Al principio, la operación cabía en el patio trasero de su casa y procesaban una botella a la vez. Cuando un diario local publicó una nota sobre el proyecto, la campaña de financiación colectiva que habían lanzado alcanzó su objetivo de recaudación en apenas una semana, lo que les permitió comprar una máquina trituradora más grande y profesionalizar la operación.

De un patio trasero a una planta de tres hectáreas

Cinco años después de su fundación, Glass Half Full opera hoy sobre una planta de unas tres hectáreas, con una red de recolección que incluye un punto de entrega gratuito en el barrio de Gentilly, además de decenas de puntos de recolección repartidos por la ciudad en alianza con la organización GlassRoots, y un servicio de recolección puerta a puerta para residentes y comercios de Nueva Orleans. Solo durante 2024, la empresa procesó cerca de 227.000 kilos de vidrio.

Un pantano fantasma que empieza a revivir

Bayou Bienvenue
© EchoFree – Shutterstock

El destino más significativo de esa arena reciclada es Bayou Bienvenue, un antiguo pantano de cipreses ubicado junto al Lower Ninth Ward de Nueva Orleans. Hasta la década de 1960, el lugar estaba lleno de biodiversidad, con cipreses centenarios, tortugas, caimanes y peces que servían de sustento a las comunidades vecinas.

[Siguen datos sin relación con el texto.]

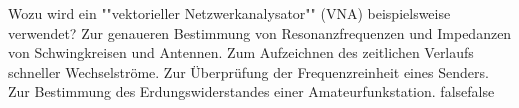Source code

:     {Wozu wird ein ""vektorieller Netzwerkanalysator"" (VNA) beispielsweise verwendet?}
    {Zur genaueren Bestimmung von Resonanzfrequenzen und Impedanzen von Schwingkreisen und Antennen.}
    {Zum Aufzeichnen des zeitlichen Verlaufs schneller Wechselströme.}
    {Zur Überprüfung der Frequenzreinheit eines Senders.}
    {Zur Bestimmung des Erdungswiderstandes einer Amateurfunkstation.}
    {false}{false}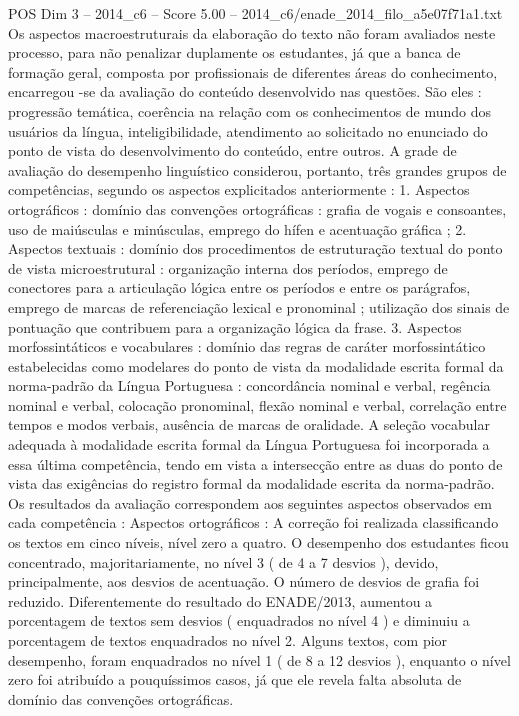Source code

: \begin{textsample}{POS Dim 3 – 2014\_c6 – Score 5.00 – 2014\_c6/enade\_2014\_filo\_a5e07f71a1.txt}
Os aspectos macroestruturais da elaboração do texto não foram avaliados neste processo, para não penalizar duplamente os estudantes, já que a banca de formação geral, composta por profissionais de diferentes áreas do conhecimento, encarregou -se da avaliação do conteúdo desenvolvido nas questões.
São eles : progressão temática, coerência na relação com os conhecimentos de mundo dos usuários da língua, inteligibilidade, atendimento ao solicitado no enunciado do ponto de vista do desenvolvimento do conteúdo, entre outros.
A grade de avaliação do desempenho linguístico considerou, portanto, três grandes grupos de competências, segundo os aspectos explicitados anteriormente : 1.
Aspectos ortográficos : domínio das convenções ortográficas : grafia de vogais e consoantes, uso de maiúsculas e minúsculas, emprego do hífen e acentuação gráfica ; 2.
Aspectos textuais : domínio dos procedimentos de estruturação textual do ponto de vista microestrutural : organização interna dos períodos, emprego de conectores para a articulação lógica entre os períodos e entre os parágrafos, emprego de marcas de referenciação lexical e pronominal ; utilização dos sinais de pontuação que contribuem para a organização lógica da frase. 3.
Aspectos morfossintáticos e vocabulares : domínio das regras de caráter morfossintático estabelecidas como modelares do ponto de vista da modalidade escrita formal da norma-padrão da Língua Portuguesa : concordância nominal e verbal, regência nominal e verbal, colocação pronominal, flexão nominal e verbal, correlação entre tempos e modos verbais, ausência de marcas de oralidade.
A seleção vocabular adequada à modalidade escrita formal da Língua Portuguesa foi incorporada a essa última competência, tendo em vista a intersecção entre as duas do ponto de vista das exigências do registro formal da modalidade escrita da norma-padrão.
Os resultados da avaliação correspondem aos seguintes aspectos observados em cada competência : Aspectos ortográficos : A correção foi realizada classificando os textos em cinco níveis, nível zero a quatro.
O desempenho dos estudantes ficou concentrado, majoritariamente, no nível 3 ( de 4 a 7 desvios ), devido, principalmente, aos desvios de acentuação.
O número de desvios de grafia foi reduzido.
Diferentemente do resultado do ENADE/2013, aumentou a porcentagem de textos sem desvios ( enquadrados no nível 4 ) e diminuiu a porcentagem de textos enquadrados no nível 2.
Alguns textos, com pior desempenho, foram enquadrados no nível 1 ( de 8 a 12 desvios ), enquanto o nível zero foi atribuído a pouquíssimos casos, já que ele revela falta absoluta de domínio das convenções ortográficas.

\end{textsample}

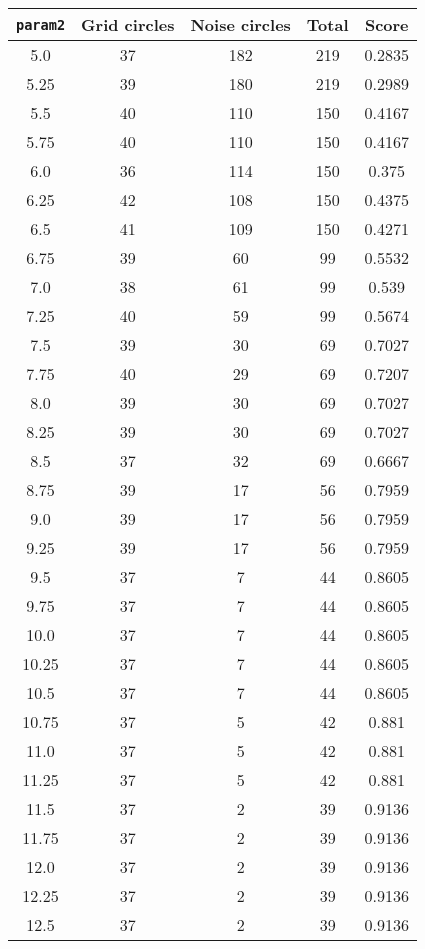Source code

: \documentclass[letterpaper, 12pt]{article}
\begin{document}
\begin{longtable}{|c|c|c|c|c|}
\hline
\textbf{\texttt{param2}} & \textbf{Grid circles} & \textbf{Noise circles} & \textbf{Total} & \textbf{Score} \\
\hline
5.0 & 37 & 182 & 219 & 0.2835 \\
\hline
5.25 & 39 & 180 & 219 & 0.2989 \\
\hline
5.5 & 40 & 110 & 150 & 0.4167 \\
\hline
5.75 & 40 & 110 & 150 & 0.4167 \\
\hline
6.0 & 36 & 114 & 150 & 0.375 \\
\hline
6.25 & 42 & 108 & 150 & 0.4375 \\
\hline
6.5 & 41 & 109 & 150 & 0.4271 \\
\hline
6.75 & 39 & 60 & 99 & 0.5532 \\
\hline
7.0 & 38 & 61 & 99 & 0.539 \\
\hline
7.25 & 40 & 59 & 99 & 0.5674 \\
\hline
7.5 & 39 & 30 & 69 & 0.7027 \\
\hline
7.75 & 40 & 29 & 69 & 0.7207 \\
\hline
8.0 & 39 & 30 & 69 & 0.7027 \\
\hline
8.25 & 39 & 30 & 69 & 0.7027 \\
\hline
8.5 & 37 & 32 & 69 & 0.6667 \\
\hline
8.75 & 39 & 17 & 56 & 0.7959 \\
\hline
9.0 & 39 & 17 & 56 & 0.7959 \\
\hline
9.25 & 39 & 17 & 56 & 0.7959 \\
\hline
9.5 & 37 & 7 & 44 & 0.8605 \\
\hline
9.75 & 37 & 7 & 44 & 0.8605 \\
\hline
10.0 & 37 & 7 & 44 & 0.8605 \\
\hline
10.25 & 37 & 7 & 44 & 0.8605 \\
\hline
10.5 & 37 & 7 & 44 & 0.8605 \\
\hline
10.75 & 37 & 5 & 42 & 0.881 \\
\hline
11.0 & 37 & 5 & 42 & 0.881 \\
\hline
11.25 & 37 & 5 & 42 & 0.881 \\
\hline
11.5 & 37 & 2 & 39 & 0.9136 \\
\hline
11.75 & 37 & 2 & 39 & 0.9136 \\
\hline
12.0 & 37 & 2 & 39 & 0.9136 \\
\hline
12.25 & 37 & 2 & 39 & 0.9136 \\
\hline
12.5 & 37 & 2 & 39 & 0.9136 \\

\end{longtable}
\end{document}
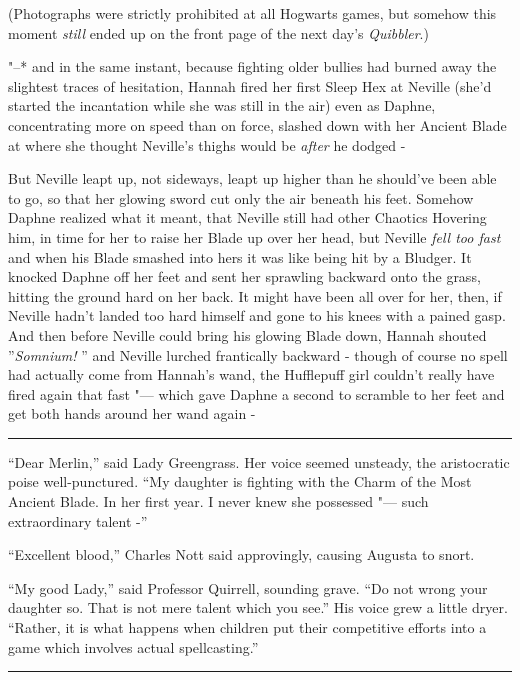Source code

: (Photographs were strictly prohibited at all Hogwarts games, but somehow
this moment \emph{still} ended up on the front page of the next day's
\emph{Quibbler}.)

"--* and in the same instant, because fighting older bullies had burned
away the slightest traces of hesitation, Hannah fired her first Sleep
Hex at Neville (she'd started the incantation while she was still in the
air) even as Daphne, concentrating more on speed than on force, slashed
down with her Ancient Blade at where she thought Neville's thighs would
be \emph{after} he dodged -

But Neville leapt up, not sideways, leapt up higher than he should've
been able to go, so that her glowing sword cut only the air beneath his
feet. Somehow Daphne realized what it meant, that Neville still had
other Chaotics Hovering him, in time for her to raise her Blade up over
her head, but Neville \emph{fell too fast} and when his Blade smashed
into hers it was like being hit by a Bludger. It knocked Daphne off her
feet and sent her sprawling backward onto the grass, hitting the ground
hard on her back. It might have been all over for her, then, if Neville
hadn't landed too hard himself and gone to his knees with a pained gasp.
And then before Neville could bring his glowing Blade down, Hannah
shouted ''\emph{Somnium!} '' and Neville lurched frantically backward -
though of course no spell had actually come from Hannah's wand, the
Hufflepuff girl couldn't really have fired again that fast "--- which gave
Daphne a second to scramble to her feet and get both hands around her
wand again -

\begin{center}\rule{3in}{0.4pt}\end{center}

``Dear Merlin,'' said Lady Greengrass. Her voice seemed unsteady, the
aristocratic poise well-punctured. ``My daughter is fighting with the
Charm of the Most Ancient Blade. In her first year. I never knew she
possessed "--- such extraordinary talent -''

``Excellent blood,'' Charles Nott said approvingly, causing Augusta to
snort.

``My good Lady,'' said Professor Quirrell, sounding grave. ``Do not
wrong your daughter so. That is not mere talent which you see.'' His
voice grew a little dryer. ``Rather, it is what happens when children
put their competitive efforts into a game which involves actual
spellcasting.''

\begin{center}\rule{3in}{0.4pt}\end{center}

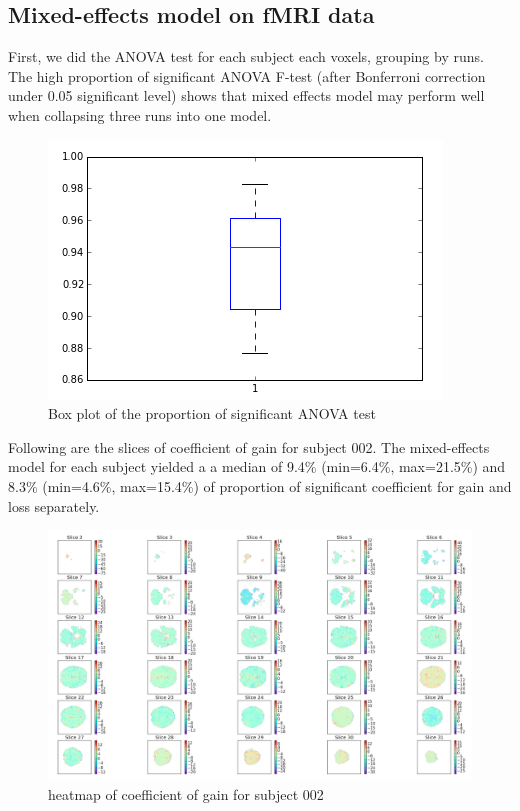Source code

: \subsection{Mixed-effects model on fMRI data}
First, we did the ANOVA test for each subject each voxels, grouping by runs. 
The high proportion of significant ANOVA F-test (after  Bonferroni correction 
under 0.05 significant level) shows that mixed effects model may perform well 
when collapsing three runs into one model. 
\begin{figure}[H]
\caption{Box plot of the proportion of significant ANOVA test}
    \centering
        \includegraphics[scale=0.45]{figures/anova_prop.png}
\end{figure}
Following are the slices of coefficient of gain for subject 002. The 
mixed-effects model for each subject yielded a a median of 9.4\% (min=6.4\%, 
max=21.5\%) and 8.3\% (min=4.6\%, max=15.4\%) of proportion of significant 
coefficient for gain and loss separately. 
\begin{figure}[H]
\caption{heatmap of coefficient of gain for subject 002}
    \centering
        \includegraphics[scale=0.35]{figures/sub002_lme_beta_gain.png}
\end{figure}



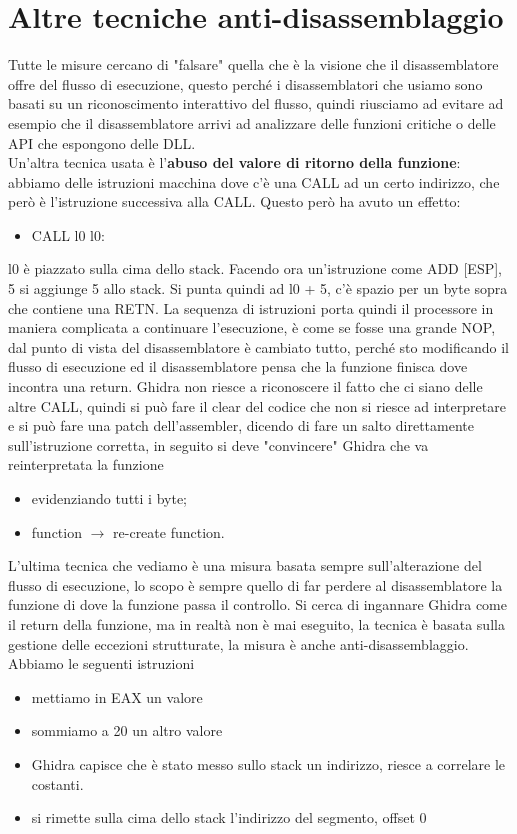 \documentclass[12pt, oneside]{extbook}
\begin{document}
\section{Altre tecniche anti-disassemblaggio}
Tutte le misure cercano di "falsare" quella che è la visione che il disassemblatore offre del flusso di esecuzione, questo perché i disassemblatori che usiamo sono basati su un riconoscimento interattivo del flusso, quindi riusciamo ad evitare ad esempio che il disassemblatore arrivi ad analizzare delle funzioni critiche o delle API che espongono delle DLL.\\Un'altra tecnica usata è l'\textbf{abuso del valore di ritorno della funzione}: abbiamo delle istruzioni macchina dove c'è una CALL ad un certo indirizzo, che però è l'istruzione successiva alla CALL. Questo però ha avuto un effetto:
\begin{itemize}
\item CALL l0
l0:
\end{itemize}
l0 è piazzato sulla cima dello stack. Facendo ora un'istruzione come ADD [ESP], 5 si aggiunge 5 allo stack. Si punta quindi ad l0 + 5, c'è spazio per un byte sopra che contiene una RETN. La sequenza di istruzioni porta quindi il processore in maniera complicata a continuare l'esecuzione, è come se fosse una grande NOP, dal punto di vista del disassemblatore è cambiato tutto, perché sto modificando il flusso di esecuzione ed il disassemblatore pensa che la funzione finisca dove incontra una return. Ghidra non riesce a riconoscere il fatto che ci siano delle altre CALL, quindi si può fare il clear del codice che non si riesce ad interpretare e si può fare una patch dell'assembler, dicendo di fare un salto direttamente sull'istruzione corretta, in seguito si deve "convincere" Ghidra che va reinterpretata la funzione
\begin{itemize}
\item evidenziando tutti i byte;
\item function $\rightarrow$ re-create function.
\end{itemize}
L'ultima tecnica che vediamo è una misura basata sempre sull'alterazione del flusso di esecuzione, lo scopo è sempre quello di far perdere al disassemblatore la funzione di dove la funzione passa il controllo. Si cerca di ingannare Ghidra come il return della funzione, ma in realtà non è mai eseguito, la tecnica è basata sulla gestione delle eccezioni strutturate, la misura è anche anti-disassemblaggio.\\Abbiamo le seguenti istruzioni
\begin{itemize}
\item mettiamo in EAX un valore
\item sommiamo a 20 un altro valore 
\item Ghidra capisce che è stato messo sullo stack un indirizzo, riesce a correlare le costanti.
\item si rimette sulla cima dello stack l'indirizzo del segmento, offset 0
\end{itemize}
\end{document}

La construcción de diques y canales en esa década provocó una intrusión de agua salada que mató a buena parte de esa vida silvestre, y el área pasó a conocerse, directamente, como pantano fantasma.

Con los niveles de salinidad ya normalizados, la zona quedó en condiciones de ser restaurada. Glass Half Full, junto a investigadores de Tulane, construyó ahí un conjunto de pequeñas islas circulares de entre 7 y 10 metros de diámetro, hechas con arena de vidrio reciclado, y las plantó con especies nativas como ciprés calvo, tupelo de agua, junco gigante y distintas variedades de iris.

Por qué Luisiana necesita desesperadamente este tipo de soluciones

Humedales Amazonas
© Erick Martins – Unsplash

La pérdida de humedales en la costa de Luisiana representa una amenaza directa para Nueva Orleans: estos ecosistemas funcionan como una esponja natural capaz de absorber marejadas de tormenta antes de que lleguen a zonas urbanas, además de actuar como sumideros de carbono, filtros de agua y refugio de biodiversidad. El estado ya perdió, en las últimas décadas, una superficie de tierra comparable a la del estado de Delaware, y sigue perdiendo el equivalente a un campo de fútbol cada media hora por efecto de la erosión, los huracanes y el aumento del nivel del mar.

Trautmann fue clara sobre el alcance real del proyecto: la empresa se ve a sí misma como una pieza más dentro de un rompecabezas mucho más grande, no como la solución definitiva a la pérdida costera de Luisiana. La compañía, además, participa en la iniciativa ReCoast junto a la Coalition to Restore Coastal Louisiana, con financiamiento de la National Science Foundation, para restaurar marismas adicionales en el Refugio Nacional de Vida Silvestre de Big Branch Marsh, en la orilla norte del lago Pontchartrain.

Un problema de escasez global que también entra en juego

El proyecto conecta además con otra crisis menos conocida: la escasez global de arena, un recurso mucho más finito de lo que parece, ya que buena parte de la arena usada en construcción y restauración costera proviene de dragado, un proceso que a su vez daña otros ecosistemas. Usar vidrio reciclado como sustituto de arena natural permite, al mismo tiempo, desviar residuos de los vertederos y reducir la presión sobre los bancos de arena naturales.